Exercise directions - Look through the records below for the line with "4. Положение о" and the line with "1. Строительные, дноуглубительные", then return those lines and all lines between, exactly.

Exercise input -
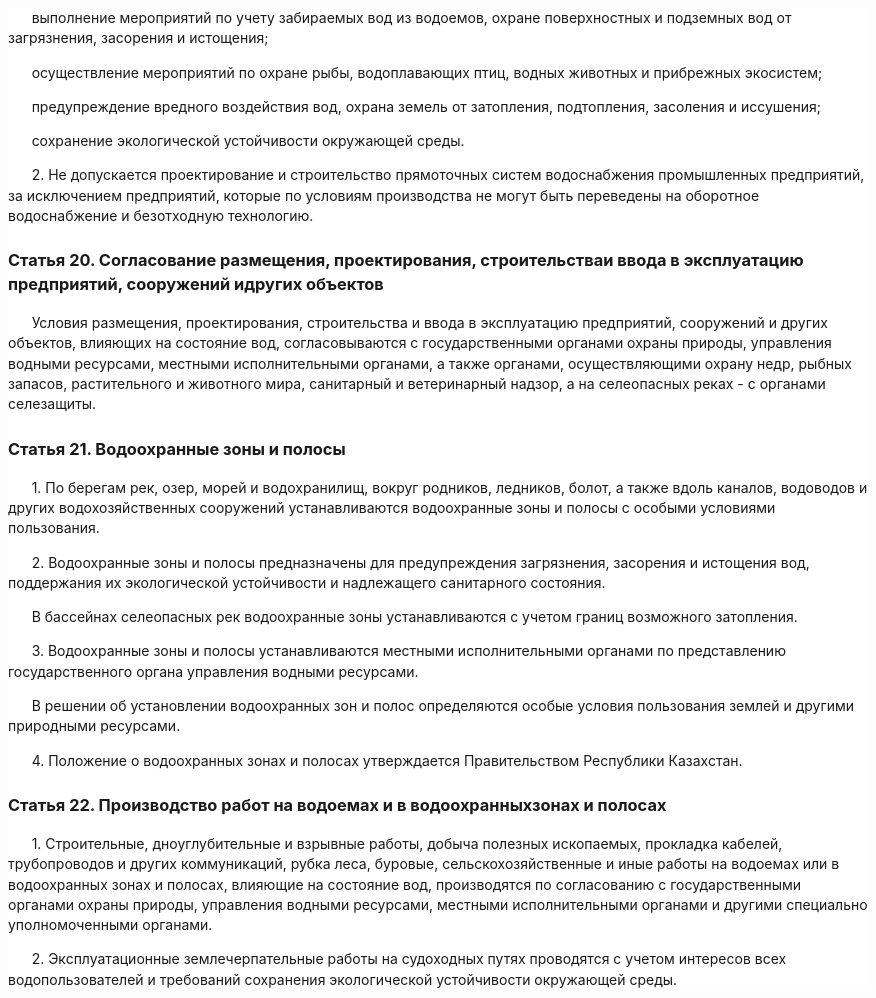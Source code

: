       выполнение мероприятий по учету забираемых вод из водоемов, охране поверхностных и подземных вод от загрязнения, засорения и истощения;

      осуществление мероприятий по охране рыбы, водоплавающих птиц, водных животных и прибрежных экосистем;

      предупреждение вредного воздействия вод, охрана земель от затопления, подтопления, засоления и иссушения;

      сохранение экологической устойчивости окружающей среды.

      2. Не допускается проектирование и строительство прямоточных систем водоснабжения промышленных предприятий, за исключением предприятий, которые по условиям производства не могут быть переведены на оборотное водоснабжение и безотходную технологию.

### Статья 20. Согласование размещения, проектирования, строительстваи ввода в эксплуатацию предприятий, сооружений идругих объектов

      Условия размещения, проектирования, строительства и ввода в эксплуатацию предприятий, сооружений и других объектов, влияющих на состояние вод, согласовываются с государственными органами охраны природы, управления водными ресурсами, местными исполнительными органами, а также органами, осуществляющими охрану недр, рыбных запасов, растительного и животного мира, санитарный и ветеринарный надзор, а на селеопасных реках - с органами селезащиты.

### Статья 21. Водоохранные зоны и полосы

      1. По берегам рек, озер, морей и водохранилищ, вокруг родников, ледников, болот, а также вдоль каналов, водоводов и других водохозяйственных сооружений устанавливаются водоохранные зоны и полосы с особыми условиями пользования.

      2. Водоохранные зоны и полосы предназначены для предупреждения загрязнения, засорения и истощения вод, поддержания их экологической устойчивости и надлежащего санитарного состояния.

      В бассейнах селеопасных рек водоохранные зоны устанавливаются с учетом границ возможного затопления.

      3. Водоохранные зоны и полосы устанавливаются местными исполнительными органами по представлению государственного органа управления водными ресурсами.

      В решении об установлении водоохранных зон и полос определяются особые условия пользования землей и другими природными ресурсами.

      4. Положение о водоохранных зонах и полосах утверждается Правительством Республики Казахстан.

### Статья 22. Производство работ на водоемах и в водоохранныхзонах и полосах

      1. Строительные, дноуглубительные и взрывные работы, добыча полезных ископаемых, прокладка кабелей, трубопроводов и других коммуникаций, рубка леса, буровые, сельскохозяйственные и иные работы на водоемах или в водоохранных зонах и полосах, влияющие на состояние вод, производятся по согласованию с государственными органами охраны природы, управления водными ресурсами, местными исполнительными органами и другими специально уполномоченными органами.

      2. Эксплуатационные землечерпательные работы на судоходных путях проводятся с учетом интересов всех водопользователей и требований сохранения экологической устойчивости окружающей среды.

Answer below -
      4. Положение о водоохранных зонах и полосах утверждается Правительством Республики Казахстан.

### Статья 22. Производство работ на водоемах и в водоохранныхзонах и полосах

      1. Строительные, дноуглубительные и взрывные работы, добыча полезных ископаемых, прокладка кабелей, трубопроводов и других коммуникаций, рубка леса, буровые, сельскохозяйственные и иные работы на водоемах или в водоохранных зонах и полосах, влияющие на состояние вод, производятся по согласованию с государственными органами охраны природы, управления водными ресурсами, местными исполнительными органами и другими специально уполномоченными органами.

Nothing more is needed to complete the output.